Released/updated on: 2006-10-27
Geographic coverage: Palo Alto, United States, Tennessee, Memphis, California, Alabama, Florida, Birmingham, Philadelphia, Pennsylvania, Miami
Time period: 2001-01-01--2004-01-01
Built upon the findings of RESOURCES FOR ENHANCING ALZHEIMER'S CAREGIVER HEALTH, 1996-2001, BASELINE AND FOLLOW-UP DATA [ICPSR 3678], REACH II designed and tested a single multi-component intervention among family caregivers of persons with Alzheimer's disease or related disorders.

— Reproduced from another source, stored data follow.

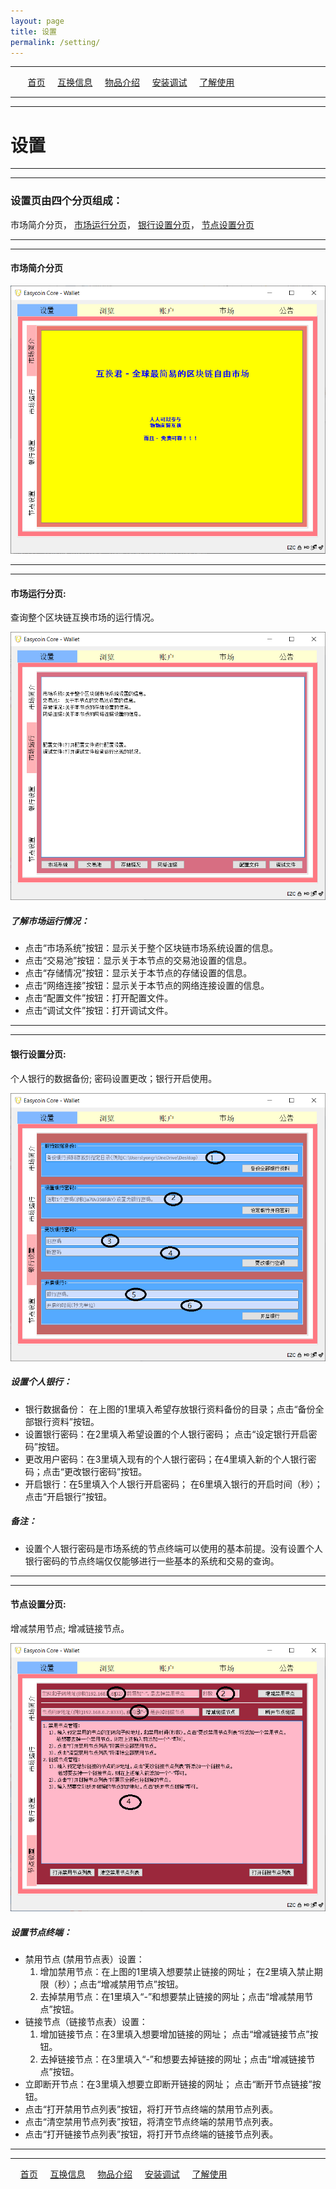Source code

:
 ```yaml
---
layout: page
title: 设置
permalink: /setting/
---
```

---

&nbsp;&nbsp;&nbsp;&nbsp;&nbsp;&nbsp; [首页](https://ubarterchain.github.io/) &nbsp;&nbsp;&nbsp; [互换信息](/info/) &nbsp;&nbsp;&nbsp; [物品介绍](/list/)  &nbsp;&nbsp;&nbsp; [安装调试](/install/) &nbsp;&nbsp;&nbsp; [了解使用](/learn/) 

---
---

# 设置 #

---
---

### 设置页由四个分页组成： ###
   市场简介分页， [市场运行分页](/setting.md#市场运行分页)，  [银行设置分页](/setting.md#银行设置分页)， [节点设置分页](/setting.md#节点设置分页)
 
---
---

#### 市场简介分页 ####

<div class='fig figcenter fighighlight'>
  <img src='/11.png'>
</div>

---
---

#### 市场运行分页:  ####
查询整个区块链互换市场的运行情况。

<div class='fig figcenter fighighlight'>
  <img src='/12.png'>
</div>

##### 了解市场运行情况： #####
- 点击“市场系统”按钮：显示关于整个区块链市场系统设置的信息。
- 点击“交易池”按钮：显示关于本节点的交易池设置的信息。
- 点击“存储情况”按钮：显示关于本节点的存储设置的信息。
- 点击“网络连接”按钮：显示关于本节点的网络连接设置的信息。
- 点击“配置文件”按钮：打开配置文件。
- 点击“调试文件”按钮：打开调试文件。

---
---

#### 银行设置分页:  ####
个人银行的数据备份;   密码设置更改；银行开启使用。

<div class='fig figcenter fighighlight'>
  <img src='/13.png'>
</div>

##### 设置个人银行： #####
- 银行数据备份： 在上图的1里填入希望存放银行资料备份的目录；点击“备份全部银行资料”按钮。
- 设置银行密码：在2里填入希望设置的个人银行密码； 点击“设定银行开启密码”按钮。
- 更改用户密码：在3里填入现有的个人银行密码；在4里填入新的个人银行密码；点击“更改银行密码”按钮。
- 开启银行：在5里填入个人银行开启密码； 在6里填入银行的开启时间（秒）；点击“开启银行”按钮。

##### 备注： #####
- 设置个人银行密码是市场系统的节点终端可以使用的基本前提。没有设置个人银行密码的节点终端仅仅能够进行一些基本的系统和交易的查询。

---
---

#### 节点设置分页:  ####
增减禁用节点; 增减链接节点。

<div class='fig figcenter fighighlight'>
  <img src='/14.png'>
</div>

##### 设置节点终端： #####
- 禁用节点  (禁用节点表）设置：
   1. 增加禁用节点：在上图的1里填入想要禁止链接的网址； 在2里填入禁止期限（秒）；点击“增减禁用节点”按钮。
   2. 去掉禁用节点：在1里填入“-”和想要禁止链接的网址；点击“增减禁用节点”按钮。  
- 链接节点（链接节点表）设置：
   1. 增加链接节点：在3里填入想要增加链接的网址； 点击“增减链接节点”按钮。
   2. 去掉链接节点：在3里填入“-”和想要去掉链接的网址；点击“增减链接节点”按钮。  
- 立即断开节点：在3里填入想要立即断开链接的网址； 点击“断开节点链接”按钮。
- 点击“打开禁用节点列表”按钮，将打开节点终端的禁用节点列表。
- 点击“清空禁用节点列表”按钮，将清空节点终端的禁用节点列表。
- 点击“打开链接节点列表”按钮，将打开节点终端的链接节点列表。

---
---

&#160;&#160;&#160; [首页](https://ubarterchain.github.io/) &#160;&#160;&#160; [互换信息](/info/) &#160;&#160;&#160; [物品介绍](/list/) &#160;&#160;&#160;  [安装调试](/install/) &#160;&#160;&#160;  [了解使用](/learn/)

The overall objectives were (1) to identify and reduce modifiable risk factors among diverse family caregivers of patients with Alzheimer's Disease or a related disorder, (2) to enhance the quality of care provided to the care recipients, and (3) to enhance the well-being of the caregivers. REACH II is the first project to simultaneously test a comprehensive caregiver intervention in three distinct racial/ethnic groups: Hispanic/Latino, Black/African-American, and White/Caucasian. The intervention was based on a risk-appraisal approach in which five areas of risk--depression, burden, self-care, social support, and patient problem behaviors--that are central to caregiver well-being and quality of life were matched to corresponding intervention components. These components included education, skills to manage troublesome care-recipient behaviors, social support, cognitive strategies for reframing negative emotional responses, and strategies for enhancing healthy behaviors and managing stress. Consistent with this approach, the primary outcome was a multivariate quality of life indicator that assessed caregiver depression, burden, self-care, social support, and patient problem behaviors. Two hallmarks of caregiver intervention studies--caregiver clinical depression and patient institutionalization--were assessed as secondary outcomes. The dataset names listed in this collection include the shortened name of the form administered.